Each MISD middle school student has the opportunity to get a school-issued iPad for educational purposes, such as class research, assignments or notes until they leave the district. However, when students get to high school only a minority use the iPads for their intended use: as a classroom learning tool.
The district should reevaluate the program because iPads are not a useful asset to a students’ education enough to be bought in large quantities.
For the district to provide expensive iPads to thousands of students, the cost racks up. Instead of wasting money on these nonessential devices, the money could go toward something more important, such as providing students AP exam discounts, school events, higher-quality lunches or field trips. Overall, these options help a wider range of students versus the minority who actually use their iPads regularly.
When middle school students first receive iPads, it is usually a distraction to them.
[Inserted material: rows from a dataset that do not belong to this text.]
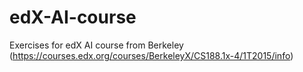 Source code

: # edX-AI-course
Exercises for edX AI course from Berkeley (https://courses.edx.org/courses/BerkeleyX/CS188.1x-4/1T2015/info)
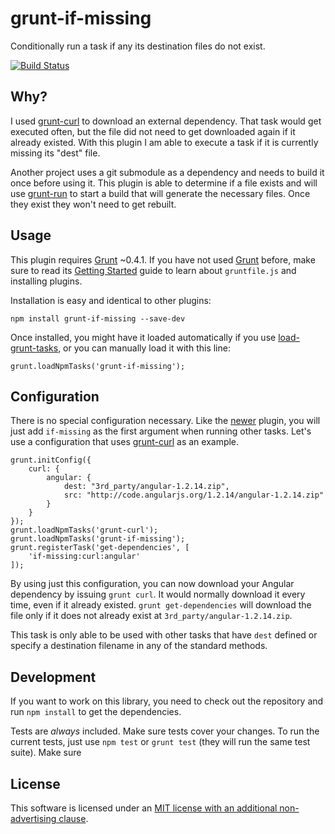 grunt-if-missing
================

Conditionally run a task if any its destination files do not exist.

[![Build Status](https://travis-ci.org/tests-always-included/grunt-if-missing.svg?branch=master)](https://travis-ci.org/tests-always-included/grunt-if-missing)


Why?
----

I used [grunt-curl] to download an external dependency.  That task would get executed often, but the file did not need to get downloaded again if it already existed.  With this plugin I am able to execute a task if it is currently missing its "dest" file.

Another project uses a git submodule as a dependency and needs to build it once before using it.  This plugin is able to determine if a file exists and will use [grunt-run] to start a build that will generate the necessary files.  Once they exist they won't need to get rebuilt.


Usage
-----

This plugin requires [Grunt] ~0.4.1.  If you have not used [Grunt] before, make sure to read its [Getting Started](http://gruntjs.com/getting-started) guide to learn about `gruntfile.js` and installing plugins.

Installation is easy and identical to other plugins:

    npm install grunt-if-missing --save-dev

Once installed, you might have it loaded automatically if you use [load-grunt-tasks], or you can manually load it with this line:

    grunt.loadNpmTasks('grunt-if-missing');


Configuration
-------------

There is no special configuration necessary.  Like the [newer] plugin, you will just add `if-missing` as the first argument when running other tasks.  Let's use a configuration that uses [grunt-curl] as an example.

    grunt.initConfig({
        curl: {
            angular: {
                dest: "3rd_party/angular-1.2.14.zip",
                src: "http://code.angularjs.org/1.2.14/angular-1.2.14.zip"
            }
        }
    });
    grunt.loadNpmTasks('grunt-curl');
    grunt.loadNpmTasks('grunt-if-missing');
    grunt.registerTask('get-dependencies', [
        'if-missing:curl:angular'
    ]);

By using just this configuration, you can now download your Angular dependency by issuing `grunt curl`.  It would normally download it every time, even if it already existed.  `grunt get-dependencies` will download the file only if it does not already exist at `3rd_party/angular-1.2.14.zip`.

This task is only able to be used with other tasks that have `dest` defined or specify a destination filename in any of the standard methods.


Development
-----------

If you want to work on this library, you need to check out the repository and run `npm install` to get the dependencies.

Tests are *always* included.  Make sure tests cover your changes.  To run the current tests, just use `npm test` or `grunt test` (they will run the same test suite).  Make sure


License
-------

This software is licensed under an [MIT license with an additional non-advertising clause](LICENSE.md).


[grunt]: http://gruntjs.com/
[grunt-curl]: https://github.com/twolfson/grunt-curl
[grunt-run]: https://github.com/spenceralger/grunt-run
[load-grunt-tasks]: https://github.com/sindresorhus/load-grunt-tasks
[newer]: https://github.com/tschaub/grunt-newer
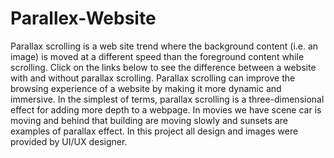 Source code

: # Parallex-Website
Parallax scrolling is a web site trend where the background content (i.e. an image) is moved at a different speed than the foreground content while scrolling. Click on the links below to see the difference between a website with and without parallax scrolling.
Parallax scrolling can improve the browsing experience of a website by making it more dynamic and immersive. In the simplest of terms, parallax scrolling is a three-dimensional effect for adding more depth to a webpage. 
In movies we have scene car is moving and behind that building are moving slowly and sunsets are examples of parallax effect.
In this project all design and images were provided by UI/UX designer.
Many are excited to have one because they don’t have their own device aside from a phone, so iPads are popular. However, because studying and grades are not high priorities for many middle school students’, they use the iPads more for entertainment than for learning, especially since they have less homework at that age. Today, students already spending enough time in front of a screen, a tablet to play games is not necessary to an education.
While iPads provide the opportunity to learn, many teachers do not incorporate them enough into lessons to be worth their cost. As a result, a number of students do not bring their iPad at all to school or do not even know where it is at home. This is because they do not need them in class and if they need an electronic device, most students will use their phone or laptop to research or a journal to write notes. Additionally, some students actually prefer a paper copy of readings and assignments rather than a digital copy. Therefore, the iPads are not as helpful as expected in classrooms.
Because not every student uses an iPad, the school should limit iPads to teachers who need a class set to enhance their students’ learning experiences. IPads should be available for checkout in high schools because students will use them for their intended use, rather than for entertainment.
Essentially, iPads are not worth the money as they pose as a distraction and are an expensive waste. Students,who rarely use their iPads and feel they are unnecessary, should petition to the district for the iPads to go only to high school students and to teachers for class sets, if needed.